Nekklachten komen bij 25 tot 50 procent van de wielrenners voor en dan met name bij ATB-rijders. De fietsafstelling speelt hier een grote rol. De hoek tussen de bovenarm en de romp moet niet meer dan 90 graden zijn. Deze hoek kan je variëren door de stuurpen langer of korter te maken. Als er een beperking is van de beweeglijkheid van de nek, kan je ook het stuur wat hoger zetten.

Zadelpijn

Wanneer je op de fiets zit en niet het juiste zadel hebt, kan de doorbloeding van de geslachtsorganen snel afnemen. Je kan dan last hebben van een doof gevoel van de testikels of van erectiestoornissen. Goed passend betekent in dit geval dat beide zitknobbels op het zadel rusten. De afstand van de zitbeentjes varieert van persoon tot persoon. Bij mannen is dit gemiddeld tussen 6 en 16 centimeter en bij vrouwen tussen 9 en 16 centimeter. Ook is het belangrijk dat door vermoeidheid tijdens het fietsen het bekken niet naar voren kantelt. Dit is te voorkomen door de rompstabiliserende spieren goed te trainen.

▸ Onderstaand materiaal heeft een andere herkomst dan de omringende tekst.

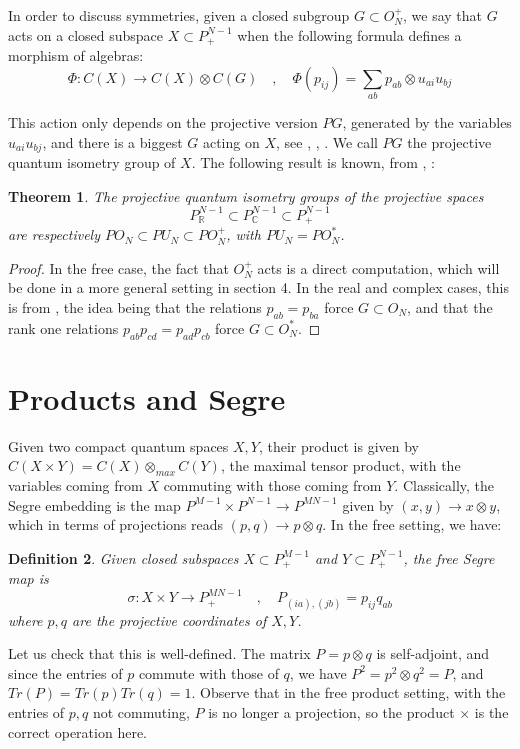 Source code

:\documentclass[11pt]{article}
\theoremstyle{plain}
\newtheorem{theorem}{Theorem}[section]
\newtheorem{definition}[theorem]{Definition}
\begin{document}
In order to discuss symmetries, given a closed subgroup $G\subset O_N^+$, we say that $G$ acts on a closed subspace $X\subset P^{N-1}_+$ when the following formula defines a morphism of algebras:
$$\Phi:C(X)\to C(X)\otimes C(G)\quad,\quad
\Phi(p_{ij})=\sum_{ab}p_{ab}\otimes u_{ai}u_{bj}$$

This action only depends on the projective version $PG$, generated by the variables $u_{ai}u_{bj}$, and there is a biggest $G$ acting on $X$, see \cite{ba1}, \cite{bgo}, \cite{go1}. We call $PG$ the projective quantum isometry group of $X$. The following result is known, from \cite{ba1}, \cite{bgo}:

\begin{theorem}
\label{thm:projiso}
The projective quantum isometry groups of the projective spaces
$$P^{N-1}_\mathbb R\subset P^{N-1}_\mathbb C\subset P^{N-1}_+$$
are respectively $PO_N\subset PU_N\subset PO_N^+$, with $PU_N=PO_N^*$.
\end{theorem}

\begin{proof}
In the free case, the fact that $O_N^+$ acts is a direct computation, which will be done in a more general setting in section 4. In the real and complex cases, this is from \cite{ba1}, the idea being that the relations $p_{ab}=p_{ba}$ force $G\subset O_N$, and that the rank one relations $p_{ab}p_{cd}=p_{ad}p_{cb}$ force $G\subset O_N^*$.
\end{proof}

\section{Products and Segre}

Given two compact quantum spaces $X,Y$, their product is given by $C(X\times Y)=C(X)\otimes_{max}C(Y)$, the maximal tensor product, with the variables coming from $X$ commuting with those coming from $Y$. Classically, the Segre embedding is the map $P^{M-1}\times P^{N-1}\to P^{MN-1}$ given by $(x,y)\to x\otimes y$, which in terms of projections reads $(p,q)\to p\otimes q$. In the free setting, we have:

\begin{definition}
Given closed subspaces $X\subset P^{M-1}_+$ and $Y\subset P^{N-1}_+$, the free Segre map is
$$\sigma:X\times Y\to P^{MN-1}_+\quad,\quad
P_{(ia),(jb)}=p_{ij}q_{ab}$$
where $p,q$ are the projective coordinates of $X,Y$.
\end{definition}

Let us check that this is well-defined. The matrix $P=p\otimes q$ is self-adjoint, and since the entries of $p$ commute with those of $q$, we have $P^2=p^2\otimes q^2=P$, and $Tr(P)=Tr(p)Tr(q)=1$. Observe that in the free product setting, with the entries of $p,q$ not commuting, $P$ is no longer a projection, so the product $\times$ is the correct operation here.
\end{document}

Zorg dat je niet gaat schuren over het zadel. Dit kan ook optreden wanneer het zadel te hoog is. Je kan dan last krijgen van geïrriteerde talgklieren, zweetklieren of steenpuisten. Als laatste zijn een goede fietsbroek met zeem en niet scheren belangrijk.

Pols-/handklachten

Iedere wielrenner heeft wel eens last (gehad) van gevoelloosheid of tintelingen van de handen en/of vingers. De oorzaak is een beklemming van de nervus medianus of de nervus ulnaris, doordat je enerzijds de zenuw afknelt door op het stuur te steunen en anderzijds de zenuw oprekt. Je kan dit voorkomen door regelmatig je positie te veranderen. Je kan het drukgebied vergroten door fietshandschoenen te dragen of een extra dik stuurlint te gebruiken. Verder kan je de druk ook verminderen door het stuur hoger te zetten en/of dichter bij het zadel.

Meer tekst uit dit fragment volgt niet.